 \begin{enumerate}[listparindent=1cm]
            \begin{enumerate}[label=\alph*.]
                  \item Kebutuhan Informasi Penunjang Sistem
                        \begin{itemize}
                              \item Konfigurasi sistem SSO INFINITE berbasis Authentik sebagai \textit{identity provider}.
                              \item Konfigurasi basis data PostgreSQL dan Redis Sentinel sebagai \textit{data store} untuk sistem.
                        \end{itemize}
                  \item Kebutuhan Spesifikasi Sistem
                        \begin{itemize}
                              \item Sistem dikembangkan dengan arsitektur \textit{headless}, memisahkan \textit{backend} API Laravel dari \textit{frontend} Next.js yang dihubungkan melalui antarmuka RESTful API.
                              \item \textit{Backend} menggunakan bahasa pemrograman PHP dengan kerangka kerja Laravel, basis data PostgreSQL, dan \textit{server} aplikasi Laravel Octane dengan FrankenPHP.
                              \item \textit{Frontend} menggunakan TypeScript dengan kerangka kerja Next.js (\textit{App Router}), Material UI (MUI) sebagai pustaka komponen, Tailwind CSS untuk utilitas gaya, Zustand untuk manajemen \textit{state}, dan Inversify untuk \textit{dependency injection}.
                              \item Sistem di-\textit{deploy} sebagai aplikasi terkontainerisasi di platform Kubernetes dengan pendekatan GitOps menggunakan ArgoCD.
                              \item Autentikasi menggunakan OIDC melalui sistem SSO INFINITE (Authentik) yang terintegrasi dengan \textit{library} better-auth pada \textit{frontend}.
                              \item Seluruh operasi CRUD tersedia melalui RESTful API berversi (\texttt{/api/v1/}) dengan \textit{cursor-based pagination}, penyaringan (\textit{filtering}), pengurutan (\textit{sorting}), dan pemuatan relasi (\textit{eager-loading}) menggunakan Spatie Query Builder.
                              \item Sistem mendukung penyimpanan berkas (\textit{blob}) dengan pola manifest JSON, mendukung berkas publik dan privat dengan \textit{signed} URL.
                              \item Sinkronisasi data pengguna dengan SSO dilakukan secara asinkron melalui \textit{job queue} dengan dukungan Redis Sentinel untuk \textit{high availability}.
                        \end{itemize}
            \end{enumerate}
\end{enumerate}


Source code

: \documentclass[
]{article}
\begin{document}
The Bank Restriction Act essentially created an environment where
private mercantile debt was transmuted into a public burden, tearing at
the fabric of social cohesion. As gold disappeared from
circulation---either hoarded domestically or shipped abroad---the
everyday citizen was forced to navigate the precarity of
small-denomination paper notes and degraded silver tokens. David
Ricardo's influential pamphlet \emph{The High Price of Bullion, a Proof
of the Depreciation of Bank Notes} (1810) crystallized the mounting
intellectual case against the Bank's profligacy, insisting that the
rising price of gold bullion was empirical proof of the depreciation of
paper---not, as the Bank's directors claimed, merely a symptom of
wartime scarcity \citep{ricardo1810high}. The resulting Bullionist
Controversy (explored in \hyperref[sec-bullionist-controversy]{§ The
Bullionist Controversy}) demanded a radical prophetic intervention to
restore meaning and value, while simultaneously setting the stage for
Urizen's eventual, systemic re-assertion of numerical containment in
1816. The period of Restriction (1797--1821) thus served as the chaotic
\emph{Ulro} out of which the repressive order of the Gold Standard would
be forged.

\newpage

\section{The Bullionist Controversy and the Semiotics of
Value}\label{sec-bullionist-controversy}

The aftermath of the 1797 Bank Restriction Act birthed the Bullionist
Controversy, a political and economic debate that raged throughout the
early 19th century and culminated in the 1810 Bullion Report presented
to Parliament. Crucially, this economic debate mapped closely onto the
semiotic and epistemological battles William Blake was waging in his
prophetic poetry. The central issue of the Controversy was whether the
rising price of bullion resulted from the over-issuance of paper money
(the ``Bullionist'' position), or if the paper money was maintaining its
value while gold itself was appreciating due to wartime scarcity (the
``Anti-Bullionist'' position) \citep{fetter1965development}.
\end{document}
....................
WHAT THE EXERCISE ASKS:
The lines you need are those containing "begin"; find them in the records and copy them.

YOUR SOLUTION:
 \begin{enumerate}[listparindent=1cm]
            \begin{enumerate}[label=\alph*.]
                        \begin{itemize}
                        \begin{itemize}
\begin{document}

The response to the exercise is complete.